In 2023, the SEC passed a “central clearing” rule, which would have restructured the Treasury market’s plumbing by mandating that more trades should be done through a clearing house. That model — in which a third party guarantees every deal in the Treasury market — would have forced hedge funds to hold far more cash, reducing the overall amount of leverage in the system. In 2024, the SEC also passed a so-called dealer rule, which would have forced hedge funds to register as broker-dealers and subjected them to greater regulatory oversight.
However, hedge funds have pushed back on these rules — and mostly won. The dealer rule was thrown out in a federal court in Texas in 2024, and Trump’s SEC has withdrawn its legal challenge to that decision. The central clearing rule still stands and was expected to be implemented by 2026, but Wall Street has asked the SEC to extend the timeline for adoption.

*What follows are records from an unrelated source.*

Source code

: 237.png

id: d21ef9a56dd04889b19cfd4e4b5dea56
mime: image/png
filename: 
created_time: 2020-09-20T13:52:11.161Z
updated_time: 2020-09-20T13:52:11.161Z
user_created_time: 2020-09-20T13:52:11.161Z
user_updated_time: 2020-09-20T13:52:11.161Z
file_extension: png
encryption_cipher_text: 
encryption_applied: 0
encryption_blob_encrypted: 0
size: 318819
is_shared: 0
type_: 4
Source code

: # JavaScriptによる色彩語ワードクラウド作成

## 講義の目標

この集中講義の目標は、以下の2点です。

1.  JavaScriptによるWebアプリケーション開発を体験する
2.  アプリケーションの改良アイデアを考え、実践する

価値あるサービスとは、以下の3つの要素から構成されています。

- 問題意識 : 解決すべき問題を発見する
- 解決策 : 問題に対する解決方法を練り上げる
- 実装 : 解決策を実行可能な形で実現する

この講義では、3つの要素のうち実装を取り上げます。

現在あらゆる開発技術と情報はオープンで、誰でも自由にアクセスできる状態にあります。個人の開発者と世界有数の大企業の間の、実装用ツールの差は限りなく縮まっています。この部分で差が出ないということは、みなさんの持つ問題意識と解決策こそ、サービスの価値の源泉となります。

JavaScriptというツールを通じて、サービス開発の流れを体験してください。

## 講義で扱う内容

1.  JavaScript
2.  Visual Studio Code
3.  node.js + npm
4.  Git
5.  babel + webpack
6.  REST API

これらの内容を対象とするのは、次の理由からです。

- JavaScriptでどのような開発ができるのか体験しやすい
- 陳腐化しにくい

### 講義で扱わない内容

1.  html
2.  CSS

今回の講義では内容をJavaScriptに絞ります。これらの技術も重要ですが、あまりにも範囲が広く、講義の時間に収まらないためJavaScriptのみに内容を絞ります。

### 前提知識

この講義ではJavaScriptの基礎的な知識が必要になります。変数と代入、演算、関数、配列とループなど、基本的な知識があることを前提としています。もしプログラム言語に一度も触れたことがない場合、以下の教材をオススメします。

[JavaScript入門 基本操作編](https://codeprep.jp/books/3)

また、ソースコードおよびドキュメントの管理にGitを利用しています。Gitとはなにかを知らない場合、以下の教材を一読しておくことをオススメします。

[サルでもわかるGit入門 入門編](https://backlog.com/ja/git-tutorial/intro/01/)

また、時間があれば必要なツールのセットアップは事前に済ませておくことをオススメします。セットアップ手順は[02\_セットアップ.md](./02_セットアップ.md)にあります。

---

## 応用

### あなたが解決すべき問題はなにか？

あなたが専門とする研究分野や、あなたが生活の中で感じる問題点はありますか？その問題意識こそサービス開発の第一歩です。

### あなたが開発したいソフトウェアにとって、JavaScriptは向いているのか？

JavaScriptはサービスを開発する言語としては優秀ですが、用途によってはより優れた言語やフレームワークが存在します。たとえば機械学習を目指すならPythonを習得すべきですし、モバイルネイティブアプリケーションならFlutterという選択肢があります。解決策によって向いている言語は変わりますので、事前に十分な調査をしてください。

Even some of the hedge fund managers that engage in these highly leveraged relative-value trades acknowledge that without stricter regulatory guardrails, the possibility of more violent episodes of Treasury turbulence is high. “For sure it makes it more unstable, 100 per cent. But the issue is the Treasury market is unstable,” says one. “It’s unstable because there is a lot of supply [of US government debt].”
Indeed, the conundrum confronting those regulators and policymakers that might still want to neuter these strategies is that the Treasury market has come to depend upon them.
The gross US government bond holdings of all hedge funds that report to the SEC stood at nearly $3.4tn at the end of 2024, and has roughly doubled just since the beginning of 2023, according to the OFR. Much of this will be held through myriad other strategies, but judging by the size of the short Treasury futures positions, most estimates are that fixed-income relative-value hedge funds in aggregate probably hold roughly $1tn of Treasuries.
That would mean that these strategies now hold almost as much US government debt as Japan’s central bank, the single biggest overseas holder, and more than China’s official holdings. With foreign investors already nervous about the Trump administration, it means the health of the Treasury market might be hostage to the very same trades that occasionally cause it palpitations.
A senior executive at one of the world’s largest trading firms concedes that the growing presence of hedge funds and trading firms in the Treasury market would inescapably make it more volatile. This in turn could lead to investors demanding higher yields as compensation. However, given the scale of US government debt issuance, their involvement is necessary.
“In a world where people can’t put on those trades . . . Treasury yields would be much higher and US taxpayers would pay far more to borrow money,” he says.
Peters agrees that “there’s a tremendous amount of debt that needs to be absorbed”. He adds: “If that [hedge fund purchases] goes away, then I really worry about what the clearing level of Treasuries would be.”